Video Transcript
The points 𝐴 negative eight,
negative nine, negative two; 𝐵 zero, negative seven, six; and 𝐶 negative eight,
negative one, negative four form a triangle. Determine in vector form the
equation of the median drawn from 𝐶.
In this question, we have three
points 𝐴, 𝐵, and 𝐶, which are given in three-dimensional space. These three points we’re told form
a triangle. We’re told that there is a median
drawn from 𝐶, and so it would be useful to recall that a median is a line segment
joining a vertex to the midpoint of the opposite side. For example, if we drew this
two-dimensional triangle 𝐴𝐵𝐶, the median from 𝐶 would look like this.
Perhaps the best way to begin this
question is to see if we can find the point that is the midpoint of 𝐴𝐵. Let’s define this with the letter
𝑀. The formula to find the midpoint of
two points in space is very similar to that which we might use for two coordinates
in two-dimensional space. To find the midpoint 𝑀 of 𝑥 one,
𝑦 one, 𝑧 one and 𝑥 two, 𝑦 two, 𝑧 two, we have that 𝑀 is equal to 𝑥 one plus
𝑥 two over two, 𝑦 one plus 𝑦 two over two, 𝑧 one plus 𝑧 two over two. When we fill our values into this
formula, we need to make sure we’re using the values for 𝐴 and 𝐵 as, after all, we
need to find the midpoint of 𝐴𝐵.
Note that when we’re plugging in
our values, it doesn’t matter which point we use with our 𝑥 one, 𝑦 one, 𝑧 one
values or the 𝑥 two, 𝑦 two, 𝑧 two values. So we have that the midpoint 𝑀 is
equal to negative eight plus zero over two, negative nine plus negative seven over
two, and negative two plus six over two. Simplifying this, we have that 𝑀
is equal to negative four, negative eight, two. We can now clear some space so we
can begin to think about the vector form of the equation of this median. The vector form of an equation can
be written in the form 𝐫 equals 𝐫 sub zero plus 𝑡𝐯, where 𝐫 is the position
vector of a general point on the line, 𝐫 sub zero is the position vector of a given
point on the line, and 𝐯 is the direction vector. 𝑡 is a scalar multiple.

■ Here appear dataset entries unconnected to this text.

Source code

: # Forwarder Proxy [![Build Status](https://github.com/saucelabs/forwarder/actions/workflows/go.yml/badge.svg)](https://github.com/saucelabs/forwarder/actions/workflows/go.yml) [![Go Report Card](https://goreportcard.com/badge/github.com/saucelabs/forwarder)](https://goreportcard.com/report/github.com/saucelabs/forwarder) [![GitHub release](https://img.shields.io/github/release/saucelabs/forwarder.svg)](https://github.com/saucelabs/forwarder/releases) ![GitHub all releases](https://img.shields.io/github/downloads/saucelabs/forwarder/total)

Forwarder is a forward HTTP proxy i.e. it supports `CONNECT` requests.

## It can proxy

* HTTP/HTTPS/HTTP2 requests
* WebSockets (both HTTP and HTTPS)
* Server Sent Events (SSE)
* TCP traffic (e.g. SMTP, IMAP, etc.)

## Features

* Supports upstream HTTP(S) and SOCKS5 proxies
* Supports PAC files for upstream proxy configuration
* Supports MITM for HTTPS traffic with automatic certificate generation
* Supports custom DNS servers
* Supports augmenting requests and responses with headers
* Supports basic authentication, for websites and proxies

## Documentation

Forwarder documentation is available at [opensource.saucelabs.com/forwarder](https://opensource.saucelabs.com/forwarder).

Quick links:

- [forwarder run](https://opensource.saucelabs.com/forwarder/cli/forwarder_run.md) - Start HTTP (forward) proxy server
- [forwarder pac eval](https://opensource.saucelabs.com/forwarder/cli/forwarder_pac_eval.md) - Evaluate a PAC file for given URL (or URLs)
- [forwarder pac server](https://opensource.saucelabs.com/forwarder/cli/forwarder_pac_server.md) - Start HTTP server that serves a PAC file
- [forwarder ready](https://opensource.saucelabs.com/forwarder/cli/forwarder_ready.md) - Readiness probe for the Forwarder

Let’s think about what would happen
if we model these three points in three-dimensional space. We’d have the triangle 𝐴𝐵𝐶 and
the median, which would be the line segment of 𝐶𝑀. So when it comes to writing the
median in vector form, the position vector can be the point 𝐶. But we still need to work out the
direction vector of 𝐂𝐌. To find the vector 𝐂𝐌, we
subtract the starting point 𝐶 from the terminal point 𝑀. So we have negative four subtract
negative eight, negative eight subtract negative one, and two subtract negative
four. Simplifying this, we have that
vector 𝐂𝐌 is equal to four, negative seven, six.
Now we have all the information
that we need to plug in to the vector form of the line. 𝐫 sub zero will be the position
vector representing point 𝐶. Vector 𝐯 will be represented by
the vector 𝐂𝐌. Therefore, the answer for the
equation of the median from 𝐶 is 𝐫 equals negative eight, negative one, negative
four plus 𝑡 four, negative seven, six.